Supplied entries:

····················

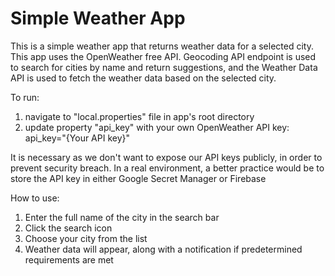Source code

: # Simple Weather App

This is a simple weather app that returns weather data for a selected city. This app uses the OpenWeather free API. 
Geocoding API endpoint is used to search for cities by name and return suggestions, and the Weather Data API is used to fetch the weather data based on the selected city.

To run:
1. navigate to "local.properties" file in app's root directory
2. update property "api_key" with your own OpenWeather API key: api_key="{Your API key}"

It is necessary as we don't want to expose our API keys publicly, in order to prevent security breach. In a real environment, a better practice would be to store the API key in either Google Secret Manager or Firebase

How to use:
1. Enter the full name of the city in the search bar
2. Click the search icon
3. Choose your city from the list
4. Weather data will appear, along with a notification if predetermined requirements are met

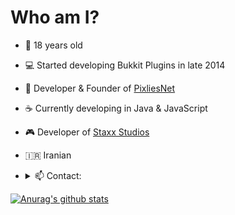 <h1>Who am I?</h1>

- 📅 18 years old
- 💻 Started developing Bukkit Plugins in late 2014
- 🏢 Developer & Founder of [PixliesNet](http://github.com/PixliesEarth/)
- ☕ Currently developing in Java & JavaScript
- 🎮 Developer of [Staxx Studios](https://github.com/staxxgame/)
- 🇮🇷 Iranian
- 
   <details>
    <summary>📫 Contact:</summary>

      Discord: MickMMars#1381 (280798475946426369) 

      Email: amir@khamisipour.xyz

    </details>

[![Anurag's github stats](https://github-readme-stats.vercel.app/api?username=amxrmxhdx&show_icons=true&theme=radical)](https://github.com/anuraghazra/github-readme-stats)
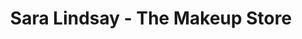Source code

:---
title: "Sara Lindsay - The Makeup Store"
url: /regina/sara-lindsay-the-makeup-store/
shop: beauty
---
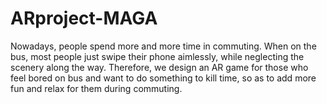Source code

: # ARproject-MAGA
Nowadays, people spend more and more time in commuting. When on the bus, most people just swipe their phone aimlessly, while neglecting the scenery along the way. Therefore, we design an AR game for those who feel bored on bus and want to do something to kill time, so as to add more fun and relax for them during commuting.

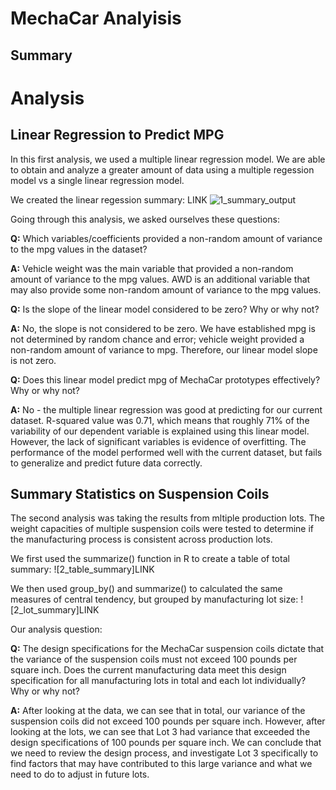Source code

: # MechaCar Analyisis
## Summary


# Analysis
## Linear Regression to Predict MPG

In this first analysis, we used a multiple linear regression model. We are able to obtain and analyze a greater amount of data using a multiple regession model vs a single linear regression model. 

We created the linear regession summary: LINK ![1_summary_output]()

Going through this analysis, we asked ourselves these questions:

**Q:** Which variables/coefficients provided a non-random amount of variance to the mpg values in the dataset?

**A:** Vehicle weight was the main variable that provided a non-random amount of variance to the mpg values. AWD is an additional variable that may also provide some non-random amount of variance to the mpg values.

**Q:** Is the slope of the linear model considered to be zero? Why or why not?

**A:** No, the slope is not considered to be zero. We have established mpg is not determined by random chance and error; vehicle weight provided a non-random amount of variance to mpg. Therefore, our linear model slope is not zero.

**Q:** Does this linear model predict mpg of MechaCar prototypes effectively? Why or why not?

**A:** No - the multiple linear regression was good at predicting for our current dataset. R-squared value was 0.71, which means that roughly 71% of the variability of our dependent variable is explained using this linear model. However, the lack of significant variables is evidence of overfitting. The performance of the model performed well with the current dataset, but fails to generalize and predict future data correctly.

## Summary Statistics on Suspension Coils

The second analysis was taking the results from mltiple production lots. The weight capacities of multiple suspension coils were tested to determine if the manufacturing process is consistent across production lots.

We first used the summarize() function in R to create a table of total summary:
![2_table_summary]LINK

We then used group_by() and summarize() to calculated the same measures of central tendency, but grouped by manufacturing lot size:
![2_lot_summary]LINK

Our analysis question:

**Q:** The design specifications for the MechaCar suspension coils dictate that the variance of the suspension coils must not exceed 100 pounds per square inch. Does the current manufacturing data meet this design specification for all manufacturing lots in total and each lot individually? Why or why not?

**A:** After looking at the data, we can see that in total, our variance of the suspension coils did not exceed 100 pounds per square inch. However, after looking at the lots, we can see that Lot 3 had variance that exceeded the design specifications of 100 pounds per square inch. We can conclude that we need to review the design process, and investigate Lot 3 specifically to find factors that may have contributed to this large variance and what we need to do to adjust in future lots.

····················

What is expected: The answer is the listing above restated word for word, pictures removed.

Exercise result:
Source code

: # Simple Weather App

This is a simple weather app that returns weather data for a selected city. This app uses the OpenWeather free API. 
Geocoding API endpoint is used to search for cities by name and return suggestions, and the Weather Data API is used to fetch the weather data based on the selected city.

To run:
1. navigate to "local.properties" file in app's root directory
2. update property "api_key" with your own OpenWeather API key: api_key="{Your API key}"

It is necessary as we don't want to expose our API keys publicly, in order to prevent security breach. In a real environment, a better practice would be to store the API key in either Google Secret Manager or Firebase

How to use:
1. Enter the full name of the city in the search bar
2. Click the search icon
3. Choose your city from the list
4. Weather data will appear, along with a notification if predetermined requirements are met

 <h1>Who am I?</h1>

- 📅 18 years old
- 💻 Started developing Bukkit Plugins in late 2014
- 🏢 Developer & Founder of [PixliesNet](http://github.com/PixliesEarth/)
- ☕ Currently developing in Java & JavaScript
- 🎮 Developer of [Staxx Studios](https://github.com/staxxgame/)
- 🇮🇷 Iranian
- 
   <details>
    <summary>📫 Contact:</summary>

      Discord: MickMMars#1381 (280798475946426369) 

      Email: amir@khamisipour.xyz

    </details>

[![Anurag's github stats](https://github-readme-stats.vercel.app/api?username=amxrmxhdx&show_icons=true&theme=radical)](https://github.com/anuraghazra/github-readme-stats)
Source code

:---
title: "Sara Lindsay - The Makeup Store"
url: /regina/sara-lindsay-the-makeup-store/
shop: beauty
---
Source code

: # ARproject-MAGA
Nowadays, people spend more and more time in commuting. When on the bus, most people just swipe their phone aimlessly, while neglecting the scenery along the way. Therefore, we design an AR game for those who feel bored on bus and want to do something to kill time, so as to add more fun and relax for them during commuting.

Source code

: # MechaCar Analyisis
## Summary


# Analysis
## Linear Regression to Predict MPG

In this first analysis, we used a multiple linear regression model. We are able to obtain and analyze a greater amount of data using a multiple regession model vs a single linear regression model. 

We created the linear regession summary: LINK ![1_summary_output]()

Going through this analysis, we asked ourselves these questions:

**Q:** Which variables/coefficients provided a non-random amount of variance to the mpg values in the dataset?

**A:** Vehicle weight was the main variable that provided a non-random amount of variance to the mpg values. AWD is an additional variable that may also provide some non-random amount of variance to the mpg values.

**Q:** Is the slope of the linear model considered to be zero? Why or why not?

**A:** No, the slope is not considered to be zero. We have established mpg is not determined by random chance and error; vehicle weight provided a non-random amount of variance to mpg. Therefore, our linear model slope is not zero.

**Q:** Does this linear model predict mpg of MechaCar prototypes effectively? Why or why not?

**A:** No - the multiple linear regression was good at predicting for our current dataset. R-squared value was 0.71, which means that roughly 71% of the variability of our dependent variable is explained using this linear model. However, the lack of significant variables is evidence of overfitting. The performance of the model performed well with the current dataset, but fails to generalize and predict future data correctly.

## Summary Statistics on Suspension Coils

The second analysis was taking the results from mltiple production lots. The weight capacities of multiple suspension coils were tested to determine if the manufacturing process is consistent across production lots.

We first used the summarize() function in R to create a table of total summary:
![2_table_summary]LINK

We then used group_by() and summarize() to calculated the same measures of central tendency, but grouped by manufacturing lot size:
![2_lot_summary]LINK

Our analysis question:

**Q:** The design specifications for the MechaCar suspension coils dictate that the variance of the suspension coils must not exceed 100 pounds per square inch. Does the current manufacturing data meet this design specification for all manufacturing lots in total and each lot individually? Why or why not?

**A:** After looking at the data, we can see that in total, our variance of the suspension coils did not exceed 100 pounds per square inch. However, after looking at the lots, we can see that Lot 3 had variance that exceeded the design specifications of 100 pounds per square inch. We can conclude that we need to review the design process, and investigate Lot 3 specifically to find factors that may have contributed to this large variance and what we need to do to adjust in future lots.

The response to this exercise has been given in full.